■ **TRY IT**
Write out all of the records exactly once more and skip the images.
● ● ●
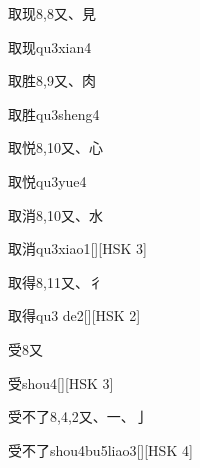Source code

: \begin{entry}{取现}{8,8}{⼜、⾒}
  \begin{phonetics}{取现}{qu3xian4}
  \end{phonetics}
\end{entry}

\begin{entry}{取胜}{8,9}{⼜、⾁}
  \begin{phonetics}{取胜}{qu3sheng4}
  \end{phonetics}
\end{entry}

\begin{entry}{取悦}{8,10}{⼜、⼼}
  \begin{phonetics}{取悦}{qu3yue4}
  \end{phonetics}
\end{entry}

\begin{entry}{取消}{8,10}{⼜、⽔}
  \begin{phonetics}{取消}{qu3xiao1}[][HSK 3]
  \end{phonetics}
\end{entry}

\begin{entry}{取得}{8,11}{⼜、⼻}
  \begin{phonetics}{取得}{qu3 de2}[][HSK 2]
  \end{phonetics}
\end{entry}

\begin{entry}{受}{8}{⼜}
  \begin{phonetics}{受}{shou4}[][HSK 3]
  \end{phonetics}
\end{entry}

\begin{entry}{受不了}{8,4,2}{⼜、⼀、⼅}
  \begin{phonetics}{受不了}{shou4bu5liao3}[][HSK 4]
  \end{phonetics}
\end{entry}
● ● ●
■ **TASK ANSWER**
Source code

: \begin{entry}{取现}{8,8}{⼜、⾒}
  \begin{phonetics}{取现}{qu3xian4}
  \end{phonetics}
\end{entry}

\begin{entry}{取胜}{8,9}{⼜、⾁}
  \begin{phonetics}{取胜}{qu3sheng4}
  \end{phonetics}
\end{entry}

\begin{entry}{取悦}{8,10}{⼜、⼼}
  \begin{phonetics}{取悦}{qu3yue4}
  \end{phonetics}
\end{entry}

\begin{entry}{取消}{8,10}{⼜、⽔}
  \begin{phonetics}{取消}{qu3xiao1}[][HSK 3]
  \end{phonetics}
\end{entry}

\begin{entry}{取得}{8,11}{⼜、⼻}
  \begin{phonetics}{取得}{qu3 de2}[][HSK 2]
  \end{phonetics}
\end{entry}

\begin{entry}{受}{8}{⼜}
  \begin{phonetics}{受}{shou4}[][HSK 3]
  \end{phonetics}
\end{entry}

\begin{entry}{受不了}{8,4,2}{⼜、⼀、⼅}
  \begin{phonetics}{受不了}{shou4bu5liao3}[][HSK 4]
  \end{phonetics}
\end{entry}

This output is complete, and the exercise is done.